What you are asked to do
In the entries below, return only the line containing "即：从状态$x$经过$m$步" and those after it, exactly, through the last line.

Dataset

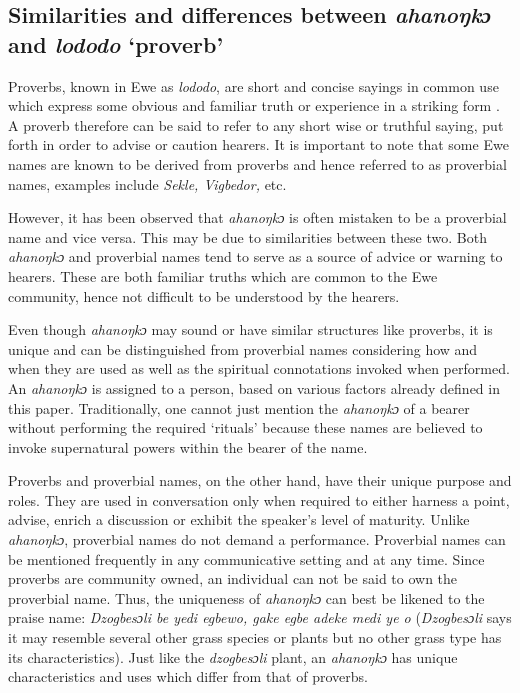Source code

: \documentclass[output=paper]{langscibook}
\begin{document}
\subsection{Similarities and differences between \textit{ahanoŋkɔ} and \textit{lododo} `proverb'}
Proverbs, known in Ewe as {\textit{lododo}}, are short and concise sayings in common use which express some obvious and familiar truth or experience in a striking form  \citep[365]{d1977some}. A proverb therefore can be said to refer to any short wise or truthful saying, put forth in order to advise or caution hearers. It is important to note that some Ewe names are known to be derived from proverbs and hence referred to as proverbial names, examples include {\textit{Sekle, Vigbedor,}} etc.

However, it has been observed that {\textit{ahanoŋkɔ}} is often mistaken to be a proverbial name and vice versa. This may be due to similarities between these two. Both {\textit{ahanoŋkɔ}} and proverbial names tend to serve as a source of advice or warning to hearers. These are both familiar truths which are common to the Ewe community, hence not difficult to be understood by the hearers.

Even though {\textit{ahanoŋkɔ}} may sound or have similar structures like proverbs, it is unique and can be distinguished from proverbial names considering how and when they are used as well as the spiritual connotations invoked when performed. An {\textit{ahanoŋkɔ}} is assigned to a person, based on various factors already defined in this paper. Traditionally, one cannot just mention the {\textit{ahanoŋkɔ}} of a bearer without performing the required ‘rituals’ because these names are believed to invoke supernatural powers within the bearer of the name.

Proverbs and proverbial names, on the other hand, have their unique purpose and roles. They are used in conversation only when required to either harness a point, advise,
enrich a discussion or exhibit the speaker’s level of maturity. Unlike {\textit{ahanoŋkɔ}}, proverbial names do not demand a performance.  Proverbial names can be mentioned frequently in any communicative setting and at any time. Since proverbs are community owned, an individual can not be said to own the proverbial name. Thus, the uniqueness of {\textit{ahanoŋkɔ}} can best be likened to the praise name: \textit{Dzogbesɔli be yedi egbewo, gake egbe adeke medi ye o} ({\textit{Dzogbesɔli}} says it may resemble several other grass species or plants but no other grass type has its characteristics). Just like the {\textit{dzogbesɔli}} plant, an {\textit{ahanoŋkɔ}} has unique characteristics and uses which differ from that of proverbs.
\end{document}
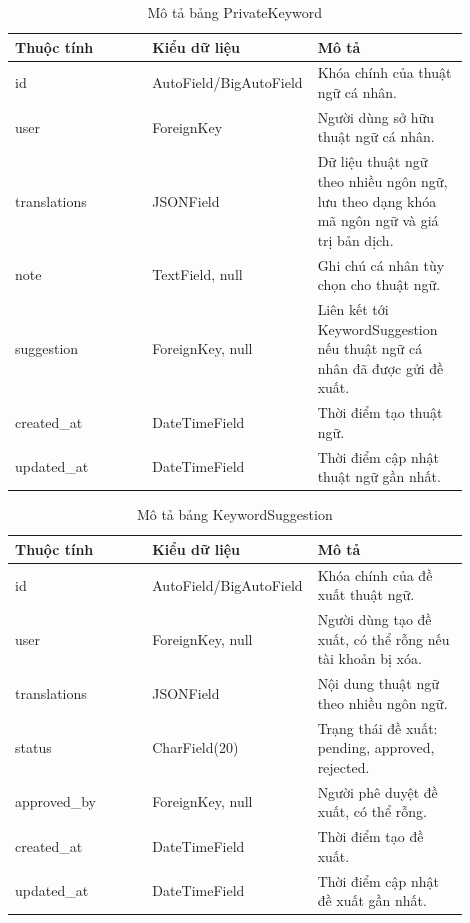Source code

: ﻿\documentclass[../DoAn.tex]{subfiles}
\begin{document}
\begin{table}[H]
\centering
\caption{Mô tả bảng PrivateKeyword}
\label{table:db-private-keyword}
\small
\setlength{\tabcolsep}{4pt}
\renewcommand{\arraystretch}{1.18}
\begin{tabular}{|p{0.30\linewidth}|p{0.27\linewidth}|p{0.33\linewidth}|}
\hline
\textbf{Thuộc tính} & \textbf{Kiểu dữ liệu} & \textbf{Mô tả} \\ \hline
id & AutoField/BigAutoField & Khóa chính của thuật ngữ cá nhân. \\ \hline
user & ForeignKey & Người dùng sở hữu thuật ngữ cá nhân. \\ \hline
translations & JSONField & Dữ liệu thuật ngữ theo nhiều ngôn ngữ, lưu theo dạng khóa mã ngôn ngữ và giá trị bản dịch. \\ \hline
note & TextField, null & Ghi chú cá nhân tùy chọn cho thuật ngữ. \\ \hline
suggestion & ForeignKey, null & Liên kết tới KeywordSuggestion nếu thuật ngữ cá nhân đã được gửi đề xuất. \\ \hline
created\_\allowbreak at & DateTimeField & Thời điểm tạo thuật ngữ. \\ \hline
updated\_\allowbreak at & DateTimeField & Thời điểm cập nhật thuật ngữ gần nhất. \\ \hline
\end{tabular}
\end{table}

\begin{table}[H]
\centering
\caption{Mô tả bảng KeywordSuggestion}
\label{table:db-keyword-suggestion}
\small
\setlength{\tabcolsep}{4pt}
\renewcommand{\arraystretch}{1.18}
\begin{tabular}{|p{0.30\linewidth}|p{0.27\linewidth}|p{0.33\linewidth}|}
\hline
\textbf{Thuộc tính} & \textbf{Kiểu dữ liệu} & \textbf{Mô tả} \\ \hline
id & AutoField/BigAutoField & Khóa chính của đề xuất thuật ngữ. \\ \hline
user & ForeignKey, null & Người dùng tạo đề xuất, có thể rỗng nếu tài khoản bị xóa. \\ \hline
translations & JSONField & Nội dung thuật ngữ theo nhiều ngôn ngữ. \\ \hline
status & CharField(20) & Trạng thái đề xuất: pending, approved, rejected. \\ \hline
approved\_\allowbreak by & ForeignKey, null & Người phê duyệt đề xuất, có thể rỗng. \\ \hline
created\_\allowbreak at & DateTimeField & Thời điểm tạo đề xuất. \\ \hline
updated\_\allowbreak at & DateTimeField & Thời điểm cập nhật đề xuất gần nhất. \\ \hline
\end{tabular}
\end{table}
\end{document}
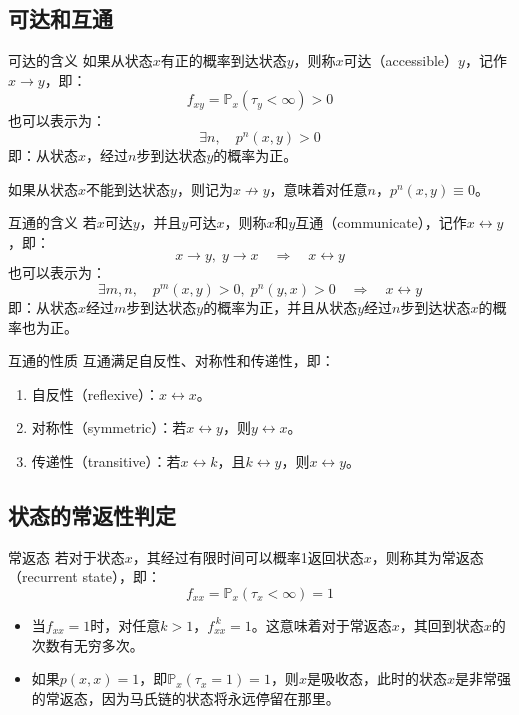 \documentclass[t]{beamer}
\renewcommand{\Pr}{\mathbb{P}}
\begin{document}
\subsection{可达和互通}
\begin{frame}{可达的含义}
    如果从状态$x$有正的概率到达状态$y$，则称$x$可达（accessible）$y$，记作$x\to y$，即：
	\[f_{xy}=\Pr_x(\tau_y<\infty)>0 \]
也可以表示为：
\[\exists n,\quad p^n(x,y)>0\]
即：从状态$x$，经过$n$步到达状态$y$的概率为正。


如果从状态$x$不能到达状态$y$，则记为$x\not\to y$，意味着对任意$n$，$p^n(x,y)\equiv 0$。

\end{frame}


\begin{frame}{互通的含义}
    若$x$可达$y$，并且$y$可达$x$，则称$x$和$y$互通（communicate），记作$x\leftrightarrow y$，即：
	\[x\to y,\; y\to x\quad\Rightarrow\quad  x\leftrightarrow y\]
也可以表示为：
\[\exists m,n,\quad p^m(x,y)>0,\;p^n(y,x)>0 \quad\Rightarrow\quad  x\leftrightarrow y\]
即：从状态$x$经过$m$步到达状态$y$的概率为正，并且从状态$y$经过$n$步到达状态$x$的概率也为正。
\end{frame}


\begin{frame}{互通的性质}
    互通满足自反性、对称性和传递性，即：
    \begin{enumerate}
    \item 自反性（reflexive）：$x\leftrightarrow x$。
    \item 对称性（symmetric）：若$x\leftrightarrow y$，则$y\leftrightarrow x$。
    \item 传递性（transitive）：若$x\leftrightarrow k$，且$k\leftrightarrow y$，则$x\leftrightarrow y$。
    \end{enumerate}
\end{frame}

\subsection{状态的常返性判定}
\begin{frame}{常返态}
    若对于状态$x$，其经过有限时间可以概率1返回状态$x$，则称其为常返态（recurrent state），即：
    \[f_{xx}=\Pr_x(\tau_x<\infty)=1 \]
\begin{itemize}
    \item 当$f_{xx}=1$时，对任意$k>1$，$f_{xx}^{\, k}=1$。这意味着对于常返态$x$，其回到状态$x$的次数有无穷多次。
    \item 如果$p(x,x)=1$，即$\Pr_x(\tau_x=1)=1$，则$x$是吸收态，此时的状态$x$是非常强的常返态，因为马氏链的状态将永远停留在那里。
\end{itemize}
    \end{frame}
\end{document}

Task answer
即：从状态$x$经过$m$步到达状态$y$的概率为正，并且从状态$y$经过$n$步到达状态$x$的概率也为正。
\end{frame}


\begin{frame}{互通的性质}
    互通满足自反性、对称性和传递性，即：
    \begin{enumerate}
    \item 自反性（reflexive）：$x\leftrightarrow x$。
    \item 对称性（symmetric）：若$x\leftrightarrow y$，则$y\leftrightarrow x$。
    \item 传递性（transitive）：若$x\leftrightarrow k$，且$k\leftrightarrow y$，则$x\leftrightarrow y$。
    \end{enumerate}
\end{frame}

\subsection{状态的常返性判定}
\begin{frame}{常返态}
    若对于状态$x$，其经过有限时间可以概率1返回状态$x$，则称其为常返态（recurrent state），即：
    \[f_{xx}=\Pr_x(\tau_x<\infty)=1 \]
\begin{itemize}
    \item 当$f_{xx}=1$时，对任意$k>1$，$f_{xx}^{\, k}=1$。这意味着对于常返态$x$，其回到状态$x$的次数有无穷多次。
    \item 如果$p(x,x)=1$，即$\Pr_x(\tau_x=1)=1$，则$x$是吸收态，此时的状态$x$是非常强的常返态，因为马氏链的状态将永远停留在那里。
\end{itemize}
    \end{frame}
\end{document}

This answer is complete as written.